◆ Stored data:
************

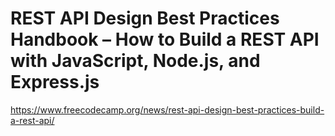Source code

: # REST API Design Best Practices Handbook – How to Build a REST API with JavaScript, Node.js, and Express.js

<https://www.freecodecamp.org/news/rest-api-design-best-practices-build-a-rest-api/>
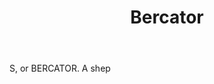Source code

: ---
title: Bercator
letter: B
permalink: "/definitions/bercator.html"
body: S, or BERCATOR. A shep
published_at: '2018-07-07'
source: Black's Law Dictionary
layout: post
---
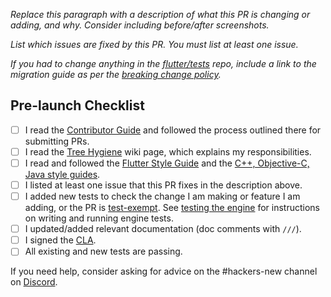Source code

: *Replace this paragraph with a description of what this PR is changing or adding, and why. Consider including before/after screenshots.*

*List which issues are fixed by this PR. You must list at least one issue.*

*If you had to change anything in the [flutter/tests] repo, include a link to the migration guide as per the [breaking change policy].*

## Pre-launch Checklist

- [ ] I read the [Contributor Guide] and followed the process outlined there for submitting PRs.
- [ ] I read the [Tree Hygiene] wiki page, which explains my responsibilities.
- [ ] I read and followed the [Flutter Style Guide] and the [C++, Objective-C, Java style guides].
- [ ] I listed at least one issue that this PR fixes in the description above.
- [ ] I added new tests to check the change I am making or feature I am adding, or the PR is [test-exempt]. See [testing the engine] for instructions on writing and running engine tests.
- [ ] I updated/added relevant documentation (doc comments with `///`).
- [ ] I signed the [CLA].
- [ ] All existing and new tests are passing.

If you need help, consider asking for advice on the #hackers-new channel on [Discord].

<!-- Links -->
[Contributor Guide]: https://github.com/flutter/flutter/blob/master/docs/contributing/Tree-hygiene.md#overview
[Tree Hygiene]: https://github.com/flutter/flutter/blob/master/docs/contributing/Tree-hygiene.md
[test-exempt]: https://github.com/flutter/flutter/blob/master/docs/contributing/Tree-hygiene.md#tests
[Flutter Style Guide]: https://github.com/flutter/flutter/blob/master/docs/contributing/Style-guide-for-Flutter-repo.md
[C++, Objective-C, Java style guides]: https://github.com/flutter/engine/blob/main/CONTRIBUTING.md#style
[testing the engine]: https://github.com/flutter/engine/blob/main/docs/testing/Testing-the-engine.md
[CLA]: https://cla.developers.google.com/
[flutter/tests]: https://github.com/flutter/tests
[breaking change policy]: https://github.com/flutter/flutter/blob/master/docs/contributing/Tree-hygiene.md#handling-breaking-changes
[Discord]: https://github.com/flutter/flutter/blob/master/docs/contributing/Chat.md
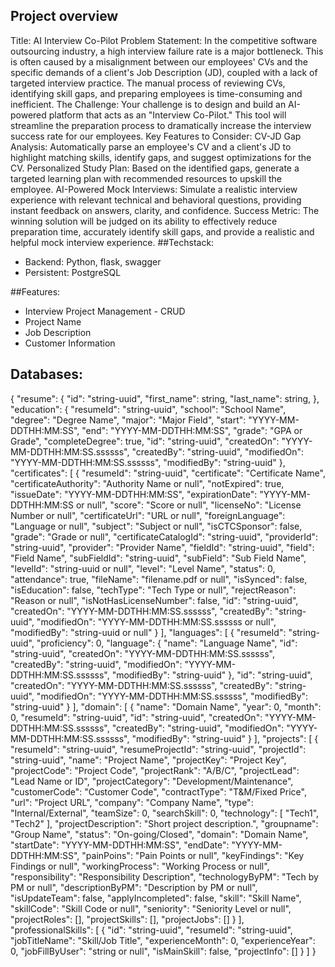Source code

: ## Project overview
Title: AI Interview Co-Pilot
Problem Statement:
  In the competitive software outsourcing industry, a high interview failure rate is a major bottleneck. This is often caused by a misalignment between our employees' CVs and the specific demands of a client's Job Description (JD), coupled with a lack of targeted interview practice. The manual process of reviewing CVs, identifying skill gaps, and preparing employees is time-consuming and inefficient.
  The Challenge:
  Your challenge is to design and build an AI-powered platform that acts as an "Interview Co-Pilot." This tool will streamline the preparation process to dramatically increase the interview success rate for our employees.
  Key Features to Consider:
  CV-JD Gap Analysis: Automatically parse an employee's CV and a client's JD to highlight matching skills, identify gaps, and suggest optimizations for the CV.
  Personalized Study Plan: Based on the identified gaps, generate a targeted learning plan with recommended resources to upskill the employee.
  AI-Powered Mock Interviews: Simulate a realistic interview experience with relevant technical and behavioral questions, providing instant feedback on answers, clarity, and confidence.
  Success Metric: The winning solution will be judged on its ability to effectively reduce preparation time, accurately identify skill gaps, and provide a realistic and helpful mock interview experience.
##Techstack:
- Backend: Python, flask, swagger
- Persistent: PostgreSQL

##Features:
- Interview Project Management - CRUD
- Project Name
- Job Description
- Customer Information
## Databases:
{
  "resume": {
    "id": "string-uuid",
    "first_name": string,
    "last_name": string,
  },
  "education": {
    "resumeId": "string-uuid",
    "school": "School Name",
    "degree": "Degree Name",
    "major": "Major Field",
    "start": "YYYY-MM-DDTHH:MM:SS",
    "end": "YYYY-MM-DDTHH:MM:SS",
    "grade": "GPA or Grade",
    "completeDegree": true,
    "id": "string-uuid",
    "createdOn": "YYYY-MM-DDTHH:MM:SS.ssssss",
    "createdBy": "string-uuid",
    "modifiedOn": "YYYY-MM-DDTHH:MM:SS.ssssss",
    "modifiedBy": "string-uuid"
  },
  "certificates": [
    {
      "resumeId": "string-uuid",
      "certificate": "Certificate Name",
      "certificateAuthority": "Authority Name or null",
      "notExpired": true,
      "issueDate": "YYYY-MM-DDTHH:MM:SS",
      "expirationDate": "YYYY-MM-DDTHH:MM:SS or null",
      "score": "Score or null",
      "licenseNo": "License Number or null",
      "certificateUrl": "URL or null",
      "foreignLanguage": "Language or null",
      "subject": "Subject or null",
      "isCTCSponsor": false,
      "grade": "Grade or null",
      "certificateCatalogId": "string-uuid",
      "providerId": "string-uuid",
      "provider": "Provider Name",
      "fieldId": "string-uuid",
      "field": "Field Name",
      "subFieldId": "string-uuid",
      "subField": "Sub Field Name",
      "levelId": "string-uuid or null",
      "level": "Level Name",
      "status": 0,
      "attendance": true,
      "fileName": "filename.pdf or null",
      "isSynced": false,
      "isEducation": false,
      "techType": "Tech Type or null",
      "rejectReason": "Reason or null",
      "isNotHasLicenseNumber": false,
      "id": "string-uuid",
      "createdOn": "YYYY-MM-DDTHH:MM:SS.ssssss",
      "createdBy": "string-uuid",
      "modifiedOn": "YYYY-MM-DDTHH:MM:SS.ssssss or null",
      "modifiedBy": "string-uuid or null"
    }
  ],
  "languages": [
    {
      "resumeId": "string-uuid",
      "proficiency": 0,
      "language": {
        "name": "Language Name",
        "id": "string-uuid",
        "createdOn": "YYYY-MM-DDTHH:MM:SS.ssssss",
        "createdBy": "string-uuid",
        "modifiedOn": "YYYY-MM-DDTHH:MM:SS.ssssss",
        "modifiedBy": "string-uuid"
      },
      "id": "string-uuid",
      "createdOn": "YYYY-MM-DDTHH:MM:SS.ssssss",
      "createdBy": "string-uuid",
      "modifiedOn": "YYYY-MM-DDTHH:MM:SS.ssssss",
      "modifiedBy": "string-uuid"
    }
  ],
  "domain": [
    {
      "name": "Domain Name",
      "year": 0,
      "month": 0,
      "resumeId": "string-uuid",
      "id": "string-uuid",
      "createdOn": "YYYY-MM-DDTHH:MM:SS.ssssss",
      "createdBy": "string-uuid",
      "modifiedOn": "YYYY-MM-DDTHH:MM:SS.ssssss",
      "modifiedBy": "string-uuid"
    }
  ],
  "projects": [
    {
      "resumeId": "string-uuid",
      "resumeProjectId": "string-uuid",
      "projectId": "string-uuid",
      "name": "Project Name",
      "projectKey": "Project Key",
      "projectCode": "Project Code",
      "projectRank": "A/B/C",
      "projectLead": "Lead Name or ID",
      "projectCategory": "Development/Maintenance",
      "customerCode": "Customer Code",
      "contractType": "T&M/Fixed Price",
      "url": "Project URL",
      "company": "Company Name",
      "type": "Internal/External",
      "teamSize": 0,
      "searchSkill": 0,
      "technology": [
        "Tech1",
        "Tech2"
      ],
      "projectDescription": "Short project description.",
      "groupname": "Group Name",
      "status": "On-going/Closed",
      "domain": "Domain Name",
      "startDate": "YYYY-MM-DDTHH:MM:SS",
      "endDate": "YYYY-MM-DDTHH:MM:SS",
      "painPoins": "Pain Points or null",
      "keyFindings": "Key Findings or null",
      "workingProcess": "Working Process or null",
      "responsibility": "Responsibility Description",
      "technologyByPM": "Tech by PM or null",
      "descriptionByPM": "Description by PM or null",
      "isUpdateTeam": false,
      "applyIncompleted": false,
      "skill": "Skill Name",
      "skillCode": "Skill Code or null",
      "seniority": "Seniority Level or null",
      "projectRoles": [],
      "projectSkills": [],
      "projectJobs": []
    }
  ],
  "professionalSkills": [
    {
      "id": "string-uuid",
      "resumeId": "string-uuid",
      "jobTitleName": "Skill/Job Title",
      "experienceMonth": 0,
      "experienceYear": 0,
      "jobFillByUser": "string or null",
      "isMainSkill": false,
      "projectInfo": []
    }
  ]
}
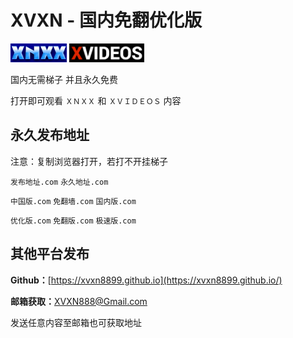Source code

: # XVXN - 国内免翻优化版

<img src="/img/xn.png" width = 90 height = 30> <img src="/img/xv.png" width = 120 height = 30>

国内无需梯子 并且永久免费

打开即可观看 `ＸＮＸＸ` 和 `ＸＶＩＤＥＯＳ` 内容

## 永久发布地址

注意：复制浏览器打开，若打不开挂梯子

`发布地址.com` `永久地址.com`

`中国版.com` `免翻墙.com` `国内版.com`

`优化版.com` `免翻版.com` `极速版.com`

## 其他平台发布

__Github：__[https://xvxn8899.github.io](https://xvxn8899.github.io/)

__邮箱获取：__[XVXN888@Gmail.com](mailto:xvxn888@gmail.com)

发送任意内容至邮箱也可获取地址
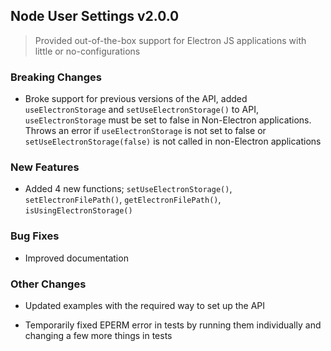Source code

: ## Node User Settings v2.0.0

> Provided out-of-the-box support for Electron JS applications with little or no-configurations

### Breaking Changes

- Broke support for previous versions of the API, added `useElectronStorage` and `setUseElectronStorage()` to API, `useElectronStorage` must be set to false in Non-Electron applications. Throws an error if `useElectronStorage` is not set to false or `setUseElectronStorage(false)` is not called in non-Electron applications

### New Features

- Added 4 new functions; `setUseElectronStorage()`, `setElectronFilePath()`, `getElectronFilePath()`, `isUsingElectronStorage()`

### Bug Fixes

- Improved documentation

### Other Changes

- Updated examples with the required way to set up the API

- Temporarily fixed EPERM error in tests by running them individually and changing a few more things in tests
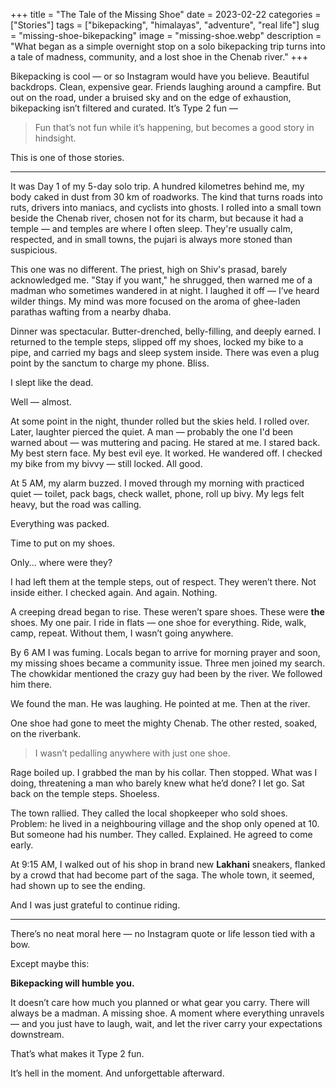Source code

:+++
title = "The Tale of the Missing Shoe"
date = 2023-02-22
categories = ["Stories"]
tags = ["bikepacking", "himalayas", "adventure", "real life"]
slug = "missing-shoe-bikepacking"
image = "missing-shoe.webp"
description = "What began as a simple overnight stop on a solo bikepacking trip turns into a tale of madness, community, and a lost shoe in the Chenab river."
+++

Bikepacking is cool — or so Instagram would have you believe. Beautiful backdrops. Clean, expensive gear. Friends laughing around a campfire. But out on the road, under a bruised sky and on the edge of exhaustion, bikepacking isn’t filtered and curated. It’s Type 2 fun —

> Fun that’s not fun while it’s happening, but becomes a good story in hindsight.

This is one of those stories.

---

It was Day 1 of my 5-day solo trip. A hundred kilometres behind me, my body caked in dust from 30 km of roadworks. The kind that turns roads into ruts, drivers into maniacs, and cyclists into ghosts. I rolled into a small town beside the Chenab river, chosen not for its charm, but because it had a temple — and temples are where I often sleep. They're usually calm, respected, and in small towns, the pujari is always more stoned than suspicious.

This one was no different. The priest, high on Shiv's prasad, barely acknowledged me. "Stay if you want," he shrugged, then warned me of a madman who sometimes wandered in at night. I laughed it off — I’ve heard wilder things. My mind was more focused on the aroma of ghee-laden parathas wafting from a nearby dhaba.

Dinner was spectacular. Butter-drenched, belly-filling, and deeply earned. I returned to the temple steps, slipped off my shoes, locked my bike to a pipe, and carried my bags and sleep system inside. There was even a plug point by the sanctum to charge my phone. Bliss.

I slept like the dead.

Well — almost. 

At some point in the night, thunder rolled but the skies held. I rolled over. Later, laughter pierced the quiet. A man — probably the one I'd been warned about — was muttering and pacing. He stared at me. I stared back. My best stern face. My best evil eye. It worked. He wandered off. I checked my bike from my bivvy — still locked. All good.

At 5 AM, my alarm buzzed. I moved through my morning with practiced quiet — toilet, pack bags, check wallet, phone, roll up bivy. My legs felt heavy, but the road was calling.

Everything was packed.

Time to put on my shoes.

Only... where were they?

I had left them at the temple steps, out of respect. They weren’t there. Not inside either. I checked again. And again. Nothing.

A creeping dread began to rise. These weren’t spare shoes. These were **the** shoes. My one pair. I ride in flats — one shoe for everything. Ride, walk, camp, repeat. Without them, I wasn’t going anywhere.

By 6 AM I was fuming. Locals began to arrive for morning prayer and soon, my missing shoes became a community issue. Three men joined my search. The chowkidar mentioned the crazy guy had been by the river. We followed him there.

We found the man. He was laughing. He pointed at me. Then at the river.

One shoe had gone to meet the mighty Chenab. The other rested, soaked, on the riverbank.

> I wasn’t pedalling anywhere with just one shoe.

Rage boiled up. I grabbed the man by his collar. Then stopped. What was I doing, threatening a man who barely knew what he’d done? I let go. Sat back on the temple steps. Shoeless.

The town rallied. They called the local shopkeeper who sold shoes. Problem: he lived in a neighbouring village and the shop only opened at 10. But someone had his number. They called. Explained. He agreed to come early.

At 9:15 AM, I walked out of his shop in brand new **Lakhani** sneakers, flanked by a crowd that had become part of the saga. The whole town, it seemed, had shown up to see the ending.

And I was just grateful to continue riding.

---

There’s no neat moral here — no Instagram quote or life lesson tied with a bow.

Except maybe this:

**Bikepacking will humble you.**

It doesn’t care how much you planned or what gear you carry. There will always be a madman. A missing shoe. A moment where everything unravels — and you just have to laugh, wait, and let the river carry your expectations downstream.

That’s what makes it Type 2 fun.

It’s hell in the moment.
And unforgettable afterward.
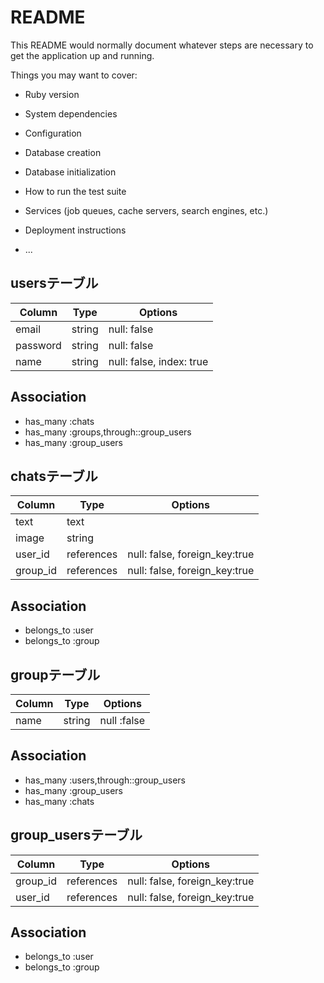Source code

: # README

This README would normally document whatever steps are necessary to get the
application up and running.

Things you may want to cover:

* Ruby version

* System dependencies

* Configuration

* Database creation

* Database initialization

* How to run the test suite

* Services (job queues, cache servers, search engines, etc.)

* Deployment instructions

* ...

## usersテーブル

|Column|Type|Options|
|------|----|-------|
|email|string|null: false|
|password|string|null: false|
|name|string|null: false, index: true|

## Association
- has_many :chats
- has_many :groups,through::group_users
- has_many :group_users

## chatsテーブル

|Column|Type|Options|
|------|----|-------|
|text|text||
|image|string||
|user_id|references|null: false, foreign_key:true|
|group_id|references|null: false, foreign_key:true|

## Association
- belongs_to :user
- belongs_to :group

## groupテーブル

|Column|Type|Options|
|------|----|-------|
|name|string|null :false|

## Association
- has_many :users,through::group_users
- has_many :group_users
- has_many :chats


## group_usersテーブル
|Column|Type|Options|
|------|----|-------|
|group_id|references|null: false, foreign_key:true|
|user_id|references|null: false, foreign_key:true|

## Association 
- belongs_to :user
- belongs_to :group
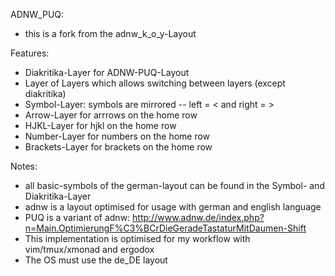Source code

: ADNW_PUQ:
- this is a fork from the adnw_k_o_y-Layout

Features:
- Diakritika-Layer for ADNW-PUQ-Layout
- Layer of Layers which allows switching between layers (except diakritika)
- Symbol-Layer: symbols are mirrored -- left = <  and right =  >
- Arrow-Layer for arrrows on the home row
- HJKL-Layer for hjkl on the home row
- Number-Layer for numbers on the home row
- Brackets-Layer for brackets on the home row

Notes:
- all basic-symbols of the german-layout can be found in the Symbol- and Diakritika-Layer
- adnw is a layout optimised for usage with german and english language
- PUQ is a variant of adnw: http://www.adnw.de/index.php?n=Main.OptimierungF%C3%BCrDieGeradeTastaturMitDaumen-Shift 
- This implementation is optimised for my workflow with vim/tmux/xmonad and ergodox
- The OS must use the de_DE layout
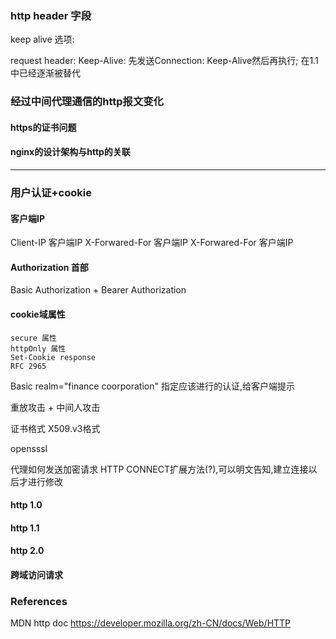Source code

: ### http header 字段
keep alive 选项: 

request header:
	Keep-Alive: 先发送Connection: Keep-Alive然后再执行; 在1.1中已经逐渐被替代

### 经过中间代理通信的http报文变化

#### https的证书问题

#### nginx的设计架构与http的关联

-------- 
### 用户认证+cookie

#### 客户端IP
Client-IP 客户端IP
X-Forwared-For 客户端IP
X-Forwared-For 客户端IP

#### Authorization 首部

 Basic Authorization + Bearer Authorization
#### cookie域属性
	secure 属性
	httpOnly 属性
	Set-Cookie response
	RFC 2965

Basic realm="finance coorporation"
指定应该进行的认证,给客户端提示

重放攻击 + 中间人攻击

证书格式
	X509.v3格式

opensssl

代理如何发送加密请求
	HTTP CONNECT扩展方法(?),可以明文告知,建立连接以后才进行修改

#### http 1.0


#### http 1.1


#### http 2.0

#### 跨域访问请求


### References
MDN http doc https://developer.mozilla.org/zh-CN/docs/Web/HTTP

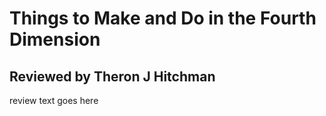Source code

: # Things to Make and Do in the Fourth Dimension
## Reviewed by Theron J Hitchman

review text goes here
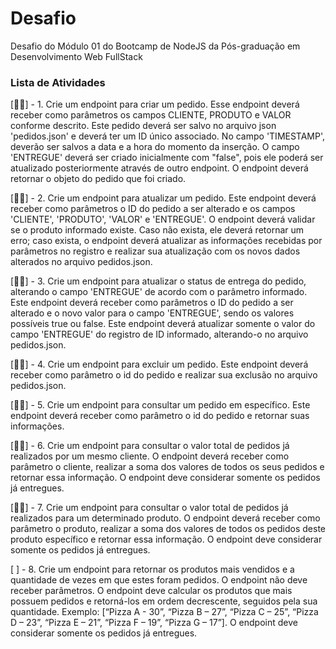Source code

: # Desafio  
<p>
  Desafio do Módulo 01 do Bootcamp de NodeJS da Pós-graduação em Desenvolvimento Web FullStack
</p>

### Lista de Atividades  

[🐱‍🏍] - 1. Crie um endpoint para criar um pedido. Esse endpoint deverá receber como parâmetros os campos CLIENTE, PRODUTO e VALOR conforme descrito. Este pedido deverá ser salvo no arquivo json 'pedidos.json' e deverá ter um ID único associado. No campo 'TIMESTAMP', deverão ser salvos a data e a hora do momento da inserção. O campo 'ENTREGUE' deverá ser criado inicialmente com "false", pois ele poderá ser atualizado posteriormente através de outro endpoint. O endpoint deverá retornar o objeto do pedido que foi criado.  

[🐱‍🏍] - 2. Crie um endpoint para atualizar um pedido. Este endpoint deverá receber como parâmetros o ID do pedido a ser alterado e os campos 'CLIENTE', 'PRODUTO', 'VALOR' e 'ENTREGUE'. O endpoint deverá validar se o produto informado existe. Caso não exista, ele deverá retornar um erro; caso exista, o endpoint deverá atualizar as informações recebidas por parâmetros no registro e realizar sua atualização com os novos dados alterados no arquivo pedidos.json.

[🐱‍🏍] - 3. Crie um endpoint para atualizar o status de entrega do pedido, alterando o campo 'ENTREGUE' de acordo com o parâmetro informado. Este endpoint deverá receber como parâmetros o ID do pedido a ser alterado e o novo valor para o campo 'ENTREGUE', sendo os valores possíveis true ou false. Este endpoint deverá atualizar somente o valor do campo 'ENTREGUE' do registro de ID informado, alterando-o no arquivo pedidos.json.

[🐱‍🏍] - 4. Crie um endpoint para excluir um pedido. Este endpoint deverá receber como parâmetro o id do pedido e realizar sua exclusão no arquivo pedidos.json.  

[🐱‍🏍] - 5. Crie um endpoint para consultar um pedido em específico. Este endpoint deverá receber como parâmetro o id do pedido e retornar suas informações. 

[🐱‍🏍] - 6. Crie um endpoint para consultar o valor total de pedidos já realizados por um  mesmo  cliente.  O  endpoint  deverá  receber  como  parâmetro  o  cliente, realizar  a  soma  dos  valores  de  todos  os  seus  pedidos  e  retornar  essa informação. O endpoint deve considerar somente os pedidos já entregues. 

[🐱‍🏍] - 7. Crie um endpoint para consultar o valor total de pedidos já realizados para um  determinado  produto.  O  endpoint  deverá  receber  como  parâmetro  o produto,  realizar  a  soma  dos  valores  de  todos  os  pedidos  deste  produto específico e retornar essa informação. O endpoint deve considerar somente os pedidos já entregues. 

[ ] - 8. Crie um endpoint para retornar os produtos mais vendidos e a quantidade de vezes em que estes foram pedidos. O endpoint não deve receber parâmetros. O endpoint deve calcular os produtos que mais possuem pedidos e retorná-los em ordem decrescente, seguidos pela sua quantidade. Exemplo: [“Pizza A - 30”, “Pizza B – 27”, “Pizza C – 25”, “Pizza D – 23”, “Pizza E – 21”, “Pizza F – 19”, “Pizza G – 17”]. O endpoint deve considerar somente os pedidos já entregues.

************

◆ Task goal: Starting at the line above with "source: Black's Law Dictionary", output every line exactly up to and including the line with "- [ ] I read the [Contributor", but none of the pictures.

◆ Written answer:
source: Black's Law Dictionary
layout: post
---
Source code

: *Replace this paragraph with a description of what this PR is changing or adding, and why. Consider including before/after screenshots.*

*List which issues are fixed by this PR. You must list at least one issue.*

*If you had to change anything in the [flutter/tests] repo, include a link to the migration guide as per the [breaking change policy].*

## Pre-launch Checklist

- [ ] I read the [Contributor Guide] and followed the process outlined there for submitting PRs.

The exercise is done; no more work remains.